Although the data held in each LS is only accessible in safe settings due to data protection concerns, a process called eDatashield has been developed to allow researchers to simulate ‘combined’ analysis. Raw data cannot be removed from the Secure Research Service computers in the ONS building in London or the safe haven at the National Records for Scotland offices in Edinburgh. However, eDatashield allows some types of analysis to be conducted by passing anonymised summary statistics to a computer which holds none of the original data. This approach has been used in my project to conduct cross-national analysis, to understand the role area deprivation plays in health differences between Scotland and England & Wales.

Results

Preliminary results from this study suggest that self-reported health is patterned by area deprivation for non-nurses and nurses alike and that inequalities are present for both groups.

Roughly 90% of nurses appeared in the highest grouping for a measure of educational level, largely due to the inclusion of professional registration in this group.

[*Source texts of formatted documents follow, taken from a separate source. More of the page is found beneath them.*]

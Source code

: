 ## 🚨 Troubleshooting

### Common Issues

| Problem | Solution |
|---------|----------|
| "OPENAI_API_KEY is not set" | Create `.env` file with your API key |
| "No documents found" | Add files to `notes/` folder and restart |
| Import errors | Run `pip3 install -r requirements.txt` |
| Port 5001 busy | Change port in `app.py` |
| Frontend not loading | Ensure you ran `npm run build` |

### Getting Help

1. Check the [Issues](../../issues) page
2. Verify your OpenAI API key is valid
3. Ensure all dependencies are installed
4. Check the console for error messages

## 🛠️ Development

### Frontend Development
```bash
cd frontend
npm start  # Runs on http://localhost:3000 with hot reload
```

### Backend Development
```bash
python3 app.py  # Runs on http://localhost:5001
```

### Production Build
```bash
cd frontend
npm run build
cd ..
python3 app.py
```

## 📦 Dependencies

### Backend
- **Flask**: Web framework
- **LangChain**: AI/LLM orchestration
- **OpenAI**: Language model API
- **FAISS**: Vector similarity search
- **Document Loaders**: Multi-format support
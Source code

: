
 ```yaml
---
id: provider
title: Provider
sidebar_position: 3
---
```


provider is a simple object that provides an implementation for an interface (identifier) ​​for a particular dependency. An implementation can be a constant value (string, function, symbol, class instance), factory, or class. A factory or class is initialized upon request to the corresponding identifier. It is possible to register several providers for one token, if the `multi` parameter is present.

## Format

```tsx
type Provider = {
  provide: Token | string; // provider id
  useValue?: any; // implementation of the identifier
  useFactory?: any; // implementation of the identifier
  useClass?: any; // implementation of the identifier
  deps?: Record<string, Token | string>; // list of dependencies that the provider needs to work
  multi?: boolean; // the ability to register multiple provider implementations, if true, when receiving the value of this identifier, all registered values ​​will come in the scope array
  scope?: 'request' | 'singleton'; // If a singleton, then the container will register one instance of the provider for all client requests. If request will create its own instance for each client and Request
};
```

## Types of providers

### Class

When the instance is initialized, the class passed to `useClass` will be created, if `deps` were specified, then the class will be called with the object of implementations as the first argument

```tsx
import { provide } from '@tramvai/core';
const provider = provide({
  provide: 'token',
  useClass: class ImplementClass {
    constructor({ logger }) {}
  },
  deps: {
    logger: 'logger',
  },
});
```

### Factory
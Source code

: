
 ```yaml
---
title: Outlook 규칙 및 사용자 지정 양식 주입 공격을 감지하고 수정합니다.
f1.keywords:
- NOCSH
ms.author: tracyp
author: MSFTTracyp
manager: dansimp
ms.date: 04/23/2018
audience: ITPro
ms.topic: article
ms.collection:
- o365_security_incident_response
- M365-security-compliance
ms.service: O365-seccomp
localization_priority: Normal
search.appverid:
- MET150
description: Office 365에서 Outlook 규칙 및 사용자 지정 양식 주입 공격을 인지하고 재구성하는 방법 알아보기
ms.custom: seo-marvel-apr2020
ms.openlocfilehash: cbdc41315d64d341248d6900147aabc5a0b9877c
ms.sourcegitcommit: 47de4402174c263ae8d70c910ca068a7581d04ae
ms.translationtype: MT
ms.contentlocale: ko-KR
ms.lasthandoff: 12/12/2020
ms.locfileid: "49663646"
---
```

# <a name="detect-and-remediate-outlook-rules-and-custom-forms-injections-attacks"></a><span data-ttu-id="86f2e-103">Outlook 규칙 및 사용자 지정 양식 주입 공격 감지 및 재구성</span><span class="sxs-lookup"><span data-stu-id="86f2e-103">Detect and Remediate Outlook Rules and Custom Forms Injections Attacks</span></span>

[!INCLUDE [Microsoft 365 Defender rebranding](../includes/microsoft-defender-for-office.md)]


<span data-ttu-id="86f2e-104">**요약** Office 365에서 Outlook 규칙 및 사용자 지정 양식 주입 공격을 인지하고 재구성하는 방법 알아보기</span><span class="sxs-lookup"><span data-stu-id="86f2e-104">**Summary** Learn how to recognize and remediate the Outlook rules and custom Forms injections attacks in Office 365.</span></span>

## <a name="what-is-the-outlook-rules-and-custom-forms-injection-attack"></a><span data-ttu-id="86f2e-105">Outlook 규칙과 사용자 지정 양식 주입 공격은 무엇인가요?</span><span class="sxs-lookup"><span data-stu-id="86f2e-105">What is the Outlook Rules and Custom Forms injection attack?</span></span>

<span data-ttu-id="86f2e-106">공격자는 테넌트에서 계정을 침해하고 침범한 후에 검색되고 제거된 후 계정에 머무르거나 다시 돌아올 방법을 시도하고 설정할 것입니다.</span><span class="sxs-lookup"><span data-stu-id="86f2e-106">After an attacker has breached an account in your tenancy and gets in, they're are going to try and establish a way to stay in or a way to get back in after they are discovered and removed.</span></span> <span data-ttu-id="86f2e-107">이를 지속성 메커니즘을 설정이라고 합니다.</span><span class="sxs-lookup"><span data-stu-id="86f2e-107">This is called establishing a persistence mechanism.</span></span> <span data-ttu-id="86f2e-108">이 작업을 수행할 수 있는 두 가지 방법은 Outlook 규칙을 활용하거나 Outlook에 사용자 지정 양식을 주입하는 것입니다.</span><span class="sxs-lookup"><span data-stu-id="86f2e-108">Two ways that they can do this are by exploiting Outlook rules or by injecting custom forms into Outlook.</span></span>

Nurses also had higher representation in the least deprived areas, but crucially nurses still lived in areas covering all levels of deprivation. 58% of nurses stated they have ‘very good’ health, with only 51% of non-nurses replying the same. Nurses reported a higher proportion of ‘very good’ self-rated health at all levels of deprivation compared with non-nurses. However, both groups displayed a social gradient in this – the proportion self-reporting ‘very good’ health increased when comparing from most to least deprived quintile. However, the gradient for nurses in less ‘steep’, meaning the differences between most and least deprived areas is smaller.

From these early results we can see that nurses generally have better health outcomes than non-nurses. That makes sense given their individual characteristics and that levels of wealth in the area where we live also affects our health. The crucial finding though is that social inequalities in self-rated health, although reduced, still exist within the nursing profession – even in a highly educated group with high health literacy the conditions in which we live influence patterns in health.

The future

The challenge of health inequalities has been clear for decades and current trends in the United Kingdom are worrying. Improvements in life expectancy in the UK, growing consistently over the past century, began to stall from 2012 onwards. This pattern is largely a result of slower gains for those in the most disadvantaged groups, and we have even seen reductions in life expectancy for women in these groups. Reducing inequalities which are systematic, avoidable, and unfair is better for everyone, but especially so for the most vulnerable people in our society.

Highly detailed datasets like the ONS LS and SLS, which are largely representative of the total population and can be linked to other information, can play a central role in the future of health inequalities research. Their use also allows some innovative research design which can help us better understand population health in the UK and ultimately inform policy actions which can make our society fairer.

Acknowledgement:

The permission of the Office for National Statistics to use the Longitudinal Study is gratefully acknowledged, as is the help provided by staff of the Centre for Longitudinal Study Information & User Support (CeLSIUS). CeLSIUS is supported by the ESRC Census of Population Programme under project ES/K000365/1. The authors alone are responsible for the interpretation of the data. This work contains statistical data from ONS which is Crown Copyright. The use of the ONS statistical data in this work does not imply the endorsement of the ONS in relation to the interpretation or analysis of the statistical data. This work uses research datasets which may not exactly reproduce National Statistics aggregates.